# Where to get an inexpensive snowmobile suit for blowing snow?



## superedge88 (Nov 26, 2013)

I'm looking for a basic snowmobile suit to wear for blowing snow, working on the cars during the winter etc. I would like to get one that has a built in hood, and not one of those snap on after thought hoods. I don't know how common hoods are on snowmobile suits since I don't own a snowmobile. Am I better off just wearing a hooded sweatshirt underneath a standard snowmobile suit if I want a hood? I also don't want/need a crazy insulated suit, I can always add layers underneath. I run hot, and 90% of the time last winter I just wore a heavy hooded sweatshirt and added an extra sweatshirt underneath it on the colder days. If you guys have a suggestion that is on the inexpensive side I would really appreciate it. Thanks for any input!


----------



## detdrbuzzard (Jan 20, 2012)

try the salvation army


----------



## micah68kj (Oct 8, 2011)

I wear my ski pants and a hooded sweatshirt with a thin windbreaker and don't get over heated. That's always been a problem. I've also learned to slow down. Also helps to not get too hot.
You can try Salvation Army as William said. G.W. Faashions (Goodwill), thift stores etc. I always get my jeans from these places.


----------



## vmaxed (Feb 23, 2014)

*Tractor Supply*

Tractor Supply 

Mens Overalls and Coveralls Online or In Store | Tractor Supply Co.


----------



## dbcooper (Oct 2, 2014)

As noted in the link above,

I have two sets, one I bought the other was a hand me down. 

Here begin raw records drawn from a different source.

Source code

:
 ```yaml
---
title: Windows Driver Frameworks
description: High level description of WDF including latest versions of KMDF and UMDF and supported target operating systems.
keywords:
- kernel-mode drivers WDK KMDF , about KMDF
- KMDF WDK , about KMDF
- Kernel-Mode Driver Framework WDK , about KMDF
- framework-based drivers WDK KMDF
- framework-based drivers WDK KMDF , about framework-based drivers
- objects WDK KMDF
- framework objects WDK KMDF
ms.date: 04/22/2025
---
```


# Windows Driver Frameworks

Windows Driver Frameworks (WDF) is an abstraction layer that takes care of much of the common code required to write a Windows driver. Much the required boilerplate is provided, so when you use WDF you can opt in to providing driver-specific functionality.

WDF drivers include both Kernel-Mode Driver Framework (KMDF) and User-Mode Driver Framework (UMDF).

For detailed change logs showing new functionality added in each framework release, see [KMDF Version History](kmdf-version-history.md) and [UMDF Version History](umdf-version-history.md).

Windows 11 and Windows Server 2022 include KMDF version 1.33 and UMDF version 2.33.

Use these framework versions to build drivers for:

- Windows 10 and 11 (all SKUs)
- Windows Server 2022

I think one is made by Carhartt and the other by Dickies (interesting name). Both are 20 years old. I'm sure the tech has changed but my are nice and thin, I mostly just just add a sweet shirt and I'm good to go.


----------



## rhenning (Sep 19, 2013)

Mine is a ski suit and was $8 at Goodwill. Roger


----------



## UNDERTAKER (Dec 30, 2013)

try fleet farm


----------



## UNDERTAKER (Dec 30, 2013)

or you could go the jacket and bib overall route.


----------



## nt40lanman (Dec 31, 2012)

I do cheapo bib overalls from Walmart for $25 and a coat over it.


----------



## db9938 (Nov 17, 2013)

Yeah, a breathable, waterproof, outer shell is more important. After that, you can layer as needed. 

Frogg Toggs Ultra-Lite Men's Rain Suit - Walmart.com


----------